Items from a dataset:
_ _ _ _ _

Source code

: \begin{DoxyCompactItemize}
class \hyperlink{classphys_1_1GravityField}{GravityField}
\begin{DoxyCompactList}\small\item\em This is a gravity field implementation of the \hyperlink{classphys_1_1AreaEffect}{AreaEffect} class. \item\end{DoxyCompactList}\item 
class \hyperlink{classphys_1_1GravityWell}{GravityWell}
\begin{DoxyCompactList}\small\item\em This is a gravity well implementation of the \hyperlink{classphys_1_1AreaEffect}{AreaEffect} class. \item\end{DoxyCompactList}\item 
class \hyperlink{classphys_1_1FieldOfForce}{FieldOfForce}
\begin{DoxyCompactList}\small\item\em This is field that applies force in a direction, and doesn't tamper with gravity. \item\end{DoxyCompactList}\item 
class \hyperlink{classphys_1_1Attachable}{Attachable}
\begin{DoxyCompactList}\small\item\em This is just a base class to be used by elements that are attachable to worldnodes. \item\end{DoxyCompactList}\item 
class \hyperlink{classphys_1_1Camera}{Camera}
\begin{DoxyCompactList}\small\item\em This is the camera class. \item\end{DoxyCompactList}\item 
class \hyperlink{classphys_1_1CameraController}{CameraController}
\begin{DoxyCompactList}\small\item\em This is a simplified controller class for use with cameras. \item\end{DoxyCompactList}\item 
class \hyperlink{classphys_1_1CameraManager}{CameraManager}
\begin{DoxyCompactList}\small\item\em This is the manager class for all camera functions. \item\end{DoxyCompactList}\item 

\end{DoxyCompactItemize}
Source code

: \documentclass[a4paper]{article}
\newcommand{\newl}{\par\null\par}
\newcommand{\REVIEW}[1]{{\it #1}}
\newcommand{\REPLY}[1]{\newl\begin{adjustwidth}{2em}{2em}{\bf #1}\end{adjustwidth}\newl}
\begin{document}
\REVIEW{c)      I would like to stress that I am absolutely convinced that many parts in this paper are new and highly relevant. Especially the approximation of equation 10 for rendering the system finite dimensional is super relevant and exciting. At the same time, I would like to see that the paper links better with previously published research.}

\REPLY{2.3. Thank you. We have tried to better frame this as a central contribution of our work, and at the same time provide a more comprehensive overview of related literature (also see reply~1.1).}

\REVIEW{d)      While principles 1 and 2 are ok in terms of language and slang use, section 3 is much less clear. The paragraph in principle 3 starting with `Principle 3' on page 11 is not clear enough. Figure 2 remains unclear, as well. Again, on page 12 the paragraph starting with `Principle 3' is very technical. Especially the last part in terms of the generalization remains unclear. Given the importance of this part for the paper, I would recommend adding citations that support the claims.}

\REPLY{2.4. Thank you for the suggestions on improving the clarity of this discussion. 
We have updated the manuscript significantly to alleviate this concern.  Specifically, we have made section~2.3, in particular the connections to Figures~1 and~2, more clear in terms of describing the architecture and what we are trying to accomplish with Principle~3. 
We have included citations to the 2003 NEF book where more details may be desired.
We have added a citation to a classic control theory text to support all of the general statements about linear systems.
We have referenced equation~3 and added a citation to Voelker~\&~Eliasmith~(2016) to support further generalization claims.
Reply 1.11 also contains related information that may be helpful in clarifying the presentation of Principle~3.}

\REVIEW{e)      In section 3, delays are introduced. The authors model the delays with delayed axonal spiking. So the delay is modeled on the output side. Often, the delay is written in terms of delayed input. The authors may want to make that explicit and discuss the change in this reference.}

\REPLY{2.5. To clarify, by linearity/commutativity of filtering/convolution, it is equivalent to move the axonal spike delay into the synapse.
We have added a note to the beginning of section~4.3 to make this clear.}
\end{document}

_ _ _ _ _

ASSIGNED TASK: Each line in the records that carries "added" must be copied out.

OUTPUT FOR THIS EXERCISE:
We have added a citation to a classic control theory text to support all of the general statements about linear systems.
We have referenced equation~3 and added a citation to Voelker~\&~Eliasmith~(2016) to support further generalization claims.
We have added a note to the beginning of section~4.3 to make this clear.}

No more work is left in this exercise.